What this task involves:
Set down every entry once more, exactly as it appears.

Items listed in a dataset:

=== Section Start ===

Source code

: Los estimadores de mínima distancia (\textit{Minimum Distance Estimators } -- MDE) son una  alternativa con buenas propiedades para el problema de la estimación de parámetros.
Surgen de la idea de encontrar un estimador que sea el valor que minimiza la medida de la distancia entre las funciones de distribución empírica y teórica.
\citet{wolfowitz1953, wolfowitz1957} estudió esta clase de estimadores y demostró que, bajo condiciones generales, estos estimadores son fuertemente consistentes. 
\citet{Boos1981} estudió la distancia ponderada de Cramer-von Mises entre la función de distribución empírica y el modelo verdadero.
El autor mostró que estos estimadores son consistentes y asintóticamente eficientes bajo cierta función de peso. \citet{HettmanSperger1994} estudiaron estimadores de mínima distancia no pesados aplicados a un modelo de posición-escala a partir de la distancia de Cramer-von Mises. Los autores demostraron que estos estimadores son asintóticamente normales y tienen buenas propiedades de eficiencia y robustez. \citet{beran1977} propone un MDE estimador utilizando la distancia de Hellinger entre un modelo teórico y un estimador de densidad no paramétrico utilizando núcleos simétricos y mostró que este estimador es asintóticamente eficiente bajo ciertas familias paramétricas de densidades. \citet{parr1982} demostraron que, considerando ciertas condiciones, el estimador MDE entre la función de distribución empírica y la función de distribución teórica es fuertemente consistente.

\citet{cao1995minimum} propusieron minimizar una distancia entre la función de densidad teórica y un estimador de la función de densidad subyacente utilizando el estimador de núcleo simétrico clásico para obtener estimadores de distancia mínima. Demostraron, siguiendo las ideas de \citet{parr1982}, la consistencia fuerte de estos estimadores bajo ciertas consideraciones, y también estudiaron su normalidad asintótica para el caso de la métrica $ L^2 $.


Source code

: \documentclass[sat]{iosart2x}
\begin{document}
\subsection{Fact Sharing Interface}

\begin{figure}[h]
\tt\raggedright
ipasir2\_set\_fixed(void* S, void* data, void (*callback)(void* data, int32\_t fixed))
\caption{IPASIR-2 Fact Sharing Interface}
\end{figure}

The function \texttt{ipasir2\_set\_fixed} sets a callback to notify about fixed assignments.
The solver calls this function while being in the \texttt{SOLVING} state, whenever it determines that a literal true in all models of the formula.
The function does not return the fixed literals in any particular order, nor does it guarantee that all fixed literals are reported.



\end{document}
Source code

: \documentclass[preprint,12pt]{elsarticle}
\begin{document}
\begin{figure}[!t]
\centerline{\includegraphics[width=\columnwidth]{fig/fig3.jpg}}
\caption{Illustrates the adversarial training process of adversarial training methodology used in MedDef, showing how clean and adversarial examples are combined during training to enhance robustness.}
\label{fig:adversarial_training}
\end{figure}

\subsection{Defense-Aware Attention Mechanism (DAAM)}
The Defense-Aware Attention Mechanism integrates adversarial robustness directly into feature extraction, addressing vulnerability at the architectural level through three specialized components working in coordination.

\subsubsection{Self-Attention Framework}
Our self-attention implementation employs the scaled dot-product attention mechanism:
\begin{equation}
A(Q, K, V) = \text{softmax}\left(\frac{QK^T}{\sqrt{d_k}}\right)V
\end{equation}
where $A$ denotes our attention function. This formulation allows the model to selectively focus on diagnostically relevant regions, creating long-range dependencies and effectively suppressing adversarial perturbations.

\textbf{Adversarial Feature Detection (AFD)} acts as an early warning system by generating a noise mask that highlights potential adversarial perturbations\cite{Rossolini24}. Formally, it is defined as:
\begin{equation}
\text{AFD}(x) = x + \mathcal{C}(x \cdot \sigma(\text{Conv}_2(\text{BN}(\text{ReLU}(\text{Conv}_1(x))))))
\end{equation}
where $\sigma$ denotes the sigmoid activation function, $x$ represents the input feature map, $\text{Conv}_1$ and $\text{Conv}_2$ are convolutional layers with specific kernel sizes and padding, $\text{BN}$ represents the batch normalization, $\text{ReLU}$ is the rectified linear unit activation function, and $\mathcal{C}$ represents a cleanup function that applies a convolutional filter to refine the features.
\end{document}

=== Section End ===

Response to this task:
Source code

: Los estimadores de mínima distancia (\textit{Minimum Distance Estimators } -- MDE) son una  alternativa con buenas propiedades para el problema de la estimación de parámetros.
Surgen de la idea de encontrar un estimador que sea el valor que minimiza la medida de la distancia entre las funciones de distribución empírica y teórica.
\citet{wolfowitz1953, wolfowitz1957} estudió esta clase de estimadores y demostró que, bajo condiciones generales, estos estimadores son fuertemente consistentes. 
\citet{Boos1981} estudió la distancia ponderada de Cramer-von Mises entre la función de distribución empírica y el modelo verdadero.
El autor mostró que estos estimadores son consistentes y asintóticamente eficientes bajo cierta función de peso. \citet{HettmanSperger1994} estudiaron estimadores de mínima distancia no pesados aplicados a un modelo de posición-escala a partir de la distancia de Cramer-von Mises. Los autores demostraron que estos estimadores son asintóticamente normales y tienen buenas propiedades de eficiencia y robustez. \citet{beran1977} propone un MDE estimador utilizando la distancia de Hellinger entre un modelo teórico y un estimador de densidad no paramétrico utilizando núcleos simétricos y mostró que este estimador es asintóticamente eficiente bajo ciertas familias paramétricas de densidades. \citet{parr1982} demostraron que, considerando ciertas condiciones, el estimador MDE entre la función de distribución empírica y la función de distribución teórica es fuertemente consistente.

\citet{cao1995minimum} propusieron minimizar una distancia entre la función de densidad teórica y un estimador de la función de densidad subyacente utilizando el estimador de núcleo simétrico clásico para obtener estimadores de distancia mínima. Demostraron, siguiendo las ideas de \citet{parr1982}, la consistencia fuerte de estos estimadores bajo ciertas consideraciones, y también estudiaron su normalidad asintótica para el caso de la métrica $ L^2 $.


Source code

: \documentclass[sat]{iosart2x}
\begin{document}
\subsection{Fact Sharing Interface}

\begin{figure}[h]
\tt\raggedright
ipasir2\_set\_fixed(void* S, void* data, void (*callback)(void* data, int32\_t fixed))
\caption{IPASIR-2 Fact Sharing Interface}
\end{figure}

The function \texttt{ipasir2\_set\_fixed} sets a callback to notify about fixed assignments.
The solver calls this function while being in the \texttt{SOLVING} state, whenever it determines that a literal true in all models of the formula.
The function does not return the fixed literals in any particular order, nor does it guarantee that all fixed literals are reported.



\end{document}
Source code

: \documentclass[preprint,12pt]{elsarticle}
\begin{document}
\begin{figure}[!t]
\centerline{\includegraphics[width=\columnwidth]{fig/fig3.jpg}}
\caption{Illustrates the adversarial training process of adversarial training methodology used in MedDef, showing how clean and adversarial examples are combined during training to enhance robustness.}
\label{fig:adversarial_training}
\end{figure}

\subsection{Defense-Aware Attention Mechanism (DAAM)}
The Defense-Aware Attention Mechanism integrates adversarial robustness directly into feature extraction, addressing vulnerability at the architectural level through three specialized components working in coordination.

\subsubsection{Self-Attention Framework}
Our self-attention implementation employs the scaled dot-product attention mechanism:
\begin{equation}
A(Q, K, V) = \text{softmax}\left(\frac{QK^T}{\sqrt{d_k}}\right)V
\end{equation}
where $A$ denotes our attention function. This formulation allows the model to selectively focus on diagnostically relevant regions, creating long-range dependencies and effectively suppressing adversarial perturbations.

\textbf{Adversarial Feature Detection (AFD)} acts as an early warning system by generating a noise mask that highlights potential adversarial perturbations\cite{Rossolini24}. Formally, it is defined as:
\begin{equation}
\text{AFD}(x) = x + \mathcal{C}(x \cdot \sigma(\text{Conv}_2(\text{BN}(\text{ReLU}(\text{Conv}_1(x))))))
\end{equation}
where $\sigma$ denotes the sigmoid activation function, $x$ represents the input feature map, $\text{Conv}_1$ and $\text{Conv}_2$ are convolutional layers with specific kernel sizes and padding, $\text{BN}$ represents the batch normalization, $\text{ReLU}$ is the rectified linear unit activation function, and $\mathcal{C}$ represents a cleanup function that applies a convolutional filter to refine the features.
\end{document}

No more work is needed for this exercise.